I’m not sure when this tendency to shoe-horn actually started. It has to have pre-dated Trump, because rolling it back is one of those things that weirdly seemed to obsess his administration. I remember listening to a briefing by National Security Advisor H. R. McMaster in the early months of 2017 in which he vowed to downsize the National Security Council. He didn’t say it explicitly, but the intent was clear enough: there were too many staffers with too many useless portfolios kicking around the Old Executive Office Building. “Great power competition,” another brainchild of McMaster’s, was similarly more than just an attempt to get America to focus on the threat of a rising China. It was also a not-so-subtle attempt to push aside secondary concerns that had come to preoccupy the bureaucracy—democracy promotion, human rights, climate change—from the decision-making matrix. The late-term attempt by Secretary of State Mike Pompeo to define human rights down was done in an analogous spirit.

Though pundits howled at these initiatives, overall I thought them healthy. Maybe there was something unseemly about the relish with which the Trumpists went about goring sacred foreign policy cows, but a culling of the herd seemed to be a good thing. A foreign policy guided by an over-broad sense of what constitutes national security was a foreign policy that at best poorly set priorities, and at worst was tempted to activism in pursuit of unrealistic or unachievable goals. I knew America could never fully shelve its Wilsonian crusader instinct, but in my estimation it had acted recklessly since Madeleine Albright declared America to be the indispensable nation in the mid-1990s. It was high time for a rebalance, especially with the era of uncontested American global hegemony coming to an end.

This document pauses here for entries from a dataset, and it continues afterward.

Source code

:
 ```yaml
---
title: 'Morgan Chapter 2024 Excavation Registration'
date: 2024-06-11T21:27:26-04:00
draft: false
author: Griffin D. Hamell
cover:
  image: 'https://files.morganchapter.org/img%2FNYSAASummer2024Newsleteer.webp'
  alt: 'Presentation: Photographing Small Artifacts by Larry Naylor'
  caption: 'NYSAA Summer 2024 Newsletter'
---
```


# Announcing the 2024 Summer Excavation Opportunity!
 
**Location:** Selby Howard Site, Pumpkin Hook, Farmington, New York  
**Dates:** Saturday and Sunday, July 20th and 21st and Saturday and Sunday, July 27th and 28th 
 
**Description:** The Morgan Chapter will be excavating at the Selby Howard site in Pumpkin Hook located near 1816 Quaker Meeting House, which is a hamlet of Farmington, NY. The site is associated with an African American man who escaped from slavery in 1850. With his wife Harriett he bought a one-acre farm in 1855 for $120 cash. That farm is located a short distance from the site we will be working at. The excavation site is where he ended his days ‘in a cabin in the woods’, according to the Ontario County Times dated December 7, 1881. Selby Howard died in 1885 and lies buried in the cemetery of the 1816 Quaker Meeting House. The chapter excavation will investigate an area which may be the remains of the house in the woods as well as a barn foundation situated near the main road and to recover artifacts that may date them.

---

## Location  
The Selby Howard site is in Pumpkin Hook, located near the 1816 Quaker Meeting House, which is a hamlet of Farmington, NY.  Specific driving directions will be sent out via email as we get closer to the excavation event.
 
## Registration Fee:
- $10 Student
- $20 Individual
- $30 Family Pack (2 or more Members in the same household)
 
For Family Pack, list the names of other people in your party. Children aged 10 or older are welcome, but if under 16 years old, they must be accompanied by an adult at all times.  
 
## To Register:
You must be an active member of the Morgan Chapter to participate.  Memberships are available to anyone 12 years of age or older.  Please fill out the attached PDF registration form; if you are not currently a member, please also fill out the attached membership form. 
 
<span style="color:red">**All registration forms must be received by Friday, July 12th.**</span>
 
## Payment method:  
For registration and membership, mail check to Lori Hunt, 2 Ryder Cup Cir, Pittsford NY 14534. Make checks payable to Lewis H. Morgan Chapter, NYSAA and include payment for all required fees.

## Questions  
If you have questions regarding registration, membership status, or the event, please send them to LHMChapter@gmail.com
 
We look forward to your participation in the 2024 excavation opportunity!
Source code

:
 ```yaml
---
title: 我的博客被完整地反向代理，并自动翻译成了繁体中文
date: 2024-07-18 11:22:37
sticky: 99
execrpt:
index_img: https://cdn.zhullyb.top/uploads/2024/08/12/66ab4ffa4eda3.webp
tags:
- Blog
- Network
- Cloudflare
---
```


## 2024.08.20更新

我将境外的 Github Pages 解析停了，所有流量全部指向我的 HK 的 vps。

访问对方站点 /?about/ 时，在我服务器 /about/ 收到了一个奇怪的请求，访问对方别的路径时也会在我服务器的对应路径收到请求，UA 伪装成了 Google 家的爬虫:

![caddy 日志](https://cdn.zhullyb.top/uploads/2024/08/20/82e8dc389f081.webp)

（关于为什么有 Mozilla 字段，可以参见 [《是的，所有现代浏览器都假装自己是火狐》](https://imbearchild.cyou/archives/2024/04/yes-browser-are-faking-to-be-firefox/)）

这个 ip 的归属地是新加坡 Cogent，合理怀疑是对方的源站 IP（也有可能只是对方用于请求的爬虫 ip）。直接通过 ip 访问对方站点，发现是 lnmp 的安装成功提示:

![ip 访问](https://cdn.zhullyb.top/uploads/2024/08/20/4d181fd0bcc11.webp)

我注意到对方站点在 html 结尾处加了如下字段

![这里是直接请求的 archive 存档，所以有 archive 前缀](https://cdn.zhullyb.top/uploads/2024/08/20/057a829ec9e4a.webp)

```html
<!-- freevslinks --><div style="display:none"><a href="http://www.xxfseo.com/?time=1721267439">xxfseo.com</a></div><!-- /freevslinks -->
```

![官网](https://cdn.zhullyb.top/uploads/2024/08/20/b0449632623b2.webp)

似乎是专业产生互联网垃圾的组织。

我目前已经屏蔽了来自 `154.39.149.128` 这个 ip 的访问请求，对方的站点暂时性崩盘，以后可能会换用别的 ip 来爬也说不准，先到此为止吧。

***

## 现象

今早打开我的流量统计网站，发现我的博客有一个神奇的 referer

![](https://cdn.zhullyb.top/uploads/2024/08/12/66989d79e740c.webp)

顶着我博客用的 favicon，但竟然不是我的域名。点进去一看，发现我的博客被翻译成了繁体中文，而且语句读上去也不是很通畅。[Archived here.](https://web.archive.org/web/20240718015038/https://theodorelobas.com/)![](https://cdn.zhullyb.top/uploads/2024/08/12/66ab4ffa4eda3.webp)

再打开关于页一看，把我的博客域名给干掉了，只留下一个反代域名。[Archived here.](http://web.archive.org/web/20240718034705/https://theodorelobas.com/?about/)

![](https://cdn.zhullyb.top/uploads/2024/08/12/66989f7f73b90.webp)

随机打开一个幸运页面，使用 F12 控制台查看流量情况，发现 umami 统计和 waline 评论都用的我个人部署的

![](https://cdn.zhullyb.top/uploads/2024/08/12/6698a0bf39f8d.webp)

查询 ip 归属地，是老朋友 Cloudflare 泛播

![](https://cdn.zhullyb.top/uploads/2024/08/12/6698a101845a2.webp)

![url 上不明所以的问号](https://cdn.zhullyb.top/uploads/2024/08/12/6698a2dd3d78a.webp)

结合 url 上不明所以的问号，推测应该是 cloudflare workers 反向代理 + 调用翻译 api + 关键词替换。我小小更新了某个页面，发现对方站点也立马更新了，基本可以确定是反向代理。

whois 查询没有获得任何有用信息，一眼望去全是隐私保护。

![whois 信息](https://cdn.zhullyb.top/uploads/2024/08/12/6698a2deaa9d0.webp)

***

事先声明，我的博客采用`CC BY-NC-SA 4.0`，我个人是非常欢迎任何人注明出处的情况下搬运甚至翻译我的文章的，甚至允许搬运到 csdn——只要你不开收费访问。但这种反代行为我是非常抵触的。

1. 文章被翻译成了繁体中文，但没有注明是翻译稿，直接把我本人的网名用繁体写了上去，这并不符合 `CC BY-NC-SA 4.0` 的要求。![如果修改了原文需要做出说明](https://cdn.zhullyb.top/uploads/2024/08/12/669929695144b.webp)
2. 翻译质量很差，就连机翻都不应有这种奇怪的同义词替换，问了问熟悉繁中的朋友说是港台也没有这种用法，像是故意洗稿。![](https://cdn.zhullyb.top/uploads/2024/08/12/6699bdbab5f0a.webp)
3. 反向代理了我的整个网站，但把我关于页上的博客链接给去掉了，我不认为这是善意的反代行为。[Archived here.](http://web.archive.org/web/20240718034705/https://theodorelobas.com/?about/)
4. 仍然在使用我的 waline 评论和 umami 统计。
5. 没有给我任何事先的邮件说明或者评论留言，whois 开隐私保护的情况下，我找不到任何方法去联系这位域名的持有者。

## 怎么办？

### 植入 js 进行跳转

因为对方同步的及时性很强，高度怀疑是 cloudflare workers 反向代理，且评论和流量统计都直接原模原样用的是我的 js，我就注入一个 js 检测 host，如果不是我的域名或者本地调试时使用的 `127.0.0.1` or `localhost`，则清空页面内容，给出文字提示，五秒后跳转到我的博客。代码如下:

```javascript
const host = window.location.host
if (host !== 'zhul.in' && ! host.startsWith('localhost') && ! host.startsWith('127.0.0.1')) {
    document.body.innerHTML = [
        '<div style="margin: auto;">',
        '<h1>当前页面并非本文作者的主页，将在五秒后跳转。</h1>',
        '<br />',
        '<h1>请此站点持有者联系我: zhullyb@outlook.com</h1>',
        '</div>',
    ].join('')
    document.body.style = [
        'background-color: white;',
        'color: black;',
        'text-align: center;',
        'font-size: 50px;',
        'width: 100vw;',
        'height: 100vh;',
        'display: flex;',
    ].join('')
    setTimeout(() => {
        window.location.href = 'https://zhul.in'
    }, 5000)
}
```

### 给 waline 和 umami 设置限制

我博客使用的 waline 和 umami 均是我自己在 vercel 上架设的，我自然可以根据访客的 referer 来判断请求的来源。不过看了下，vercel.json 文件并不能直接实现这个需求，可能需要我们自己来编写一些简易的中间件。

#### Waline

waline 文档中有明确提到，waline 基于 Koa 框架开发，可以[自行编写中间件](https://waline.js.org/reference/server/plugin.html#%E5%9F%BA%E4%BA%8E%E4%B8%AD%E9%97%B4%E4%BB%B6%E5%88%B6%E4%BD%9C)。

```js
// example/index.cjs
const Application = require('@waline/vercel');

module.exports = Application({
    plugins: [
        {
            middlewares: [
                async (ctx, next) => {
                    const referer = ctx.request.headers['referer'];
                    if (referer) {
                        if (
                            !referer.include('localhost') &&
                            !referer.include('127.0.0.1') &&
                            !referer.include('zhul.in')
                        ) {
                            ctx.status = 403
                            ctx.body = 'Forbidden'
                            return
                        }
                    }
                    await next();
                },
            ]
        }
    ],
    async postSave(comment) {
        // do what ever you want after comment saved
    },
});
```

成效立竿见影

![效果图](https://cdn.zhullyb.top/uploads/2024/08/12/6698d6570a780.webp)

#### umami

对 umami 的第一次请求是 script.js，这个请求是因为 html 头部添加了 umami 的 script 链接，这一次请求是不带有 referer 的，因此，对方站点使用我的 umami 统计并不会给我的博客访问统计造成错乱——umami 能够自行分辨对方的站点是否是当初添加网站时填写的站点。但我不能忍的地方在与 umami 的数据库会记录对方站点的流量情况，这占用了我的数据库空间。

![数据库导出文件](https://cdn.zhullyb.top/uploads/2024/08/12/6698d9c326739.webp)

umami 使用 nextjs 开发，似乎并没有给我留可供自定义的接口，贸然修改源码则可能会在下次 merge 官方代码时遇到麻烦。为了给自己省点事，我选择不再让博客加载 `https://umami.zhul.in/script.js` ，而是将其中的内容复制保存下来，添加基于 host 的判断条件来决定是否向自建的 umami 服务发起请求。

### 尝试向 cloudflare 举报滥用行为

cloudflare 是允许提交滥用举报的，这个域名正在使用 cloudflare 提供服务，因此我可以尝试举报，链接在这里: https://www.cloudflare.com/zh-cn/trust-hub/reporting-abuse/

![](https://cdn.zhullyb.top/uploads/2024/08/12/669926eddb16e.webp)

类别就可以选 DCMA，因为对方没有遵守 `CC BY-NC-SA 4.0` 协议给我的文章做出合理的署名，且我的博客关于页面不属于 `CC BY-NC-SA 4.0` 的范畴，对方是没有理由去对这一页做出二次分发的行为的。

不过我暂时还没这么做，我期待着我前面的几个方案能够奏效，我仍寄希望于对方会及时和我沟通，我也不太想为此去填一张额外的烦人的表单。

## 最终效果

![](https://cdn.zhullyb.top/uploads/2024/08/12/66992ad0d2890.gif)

Of course Trump’s amateurish incompetence and lack of focus ensured that whatever corrective his team thought they were administering would not be thorough or lasting. True believers in the so-called liberal world order started getting ready to restore what Trump had desecrated well before the 2020 campaign season kicked into high gear. Joe Biden himself, still swatting away speculation about his own intentions to run for the nation's highest office, put down a marker to an audience starved for hoary American idealism at the 2019 Munich Security Conference. “I promise you," he intoned, "as my mother would say, this too shall pass. We will be back. We will be back. Don’t have any doubt about that.”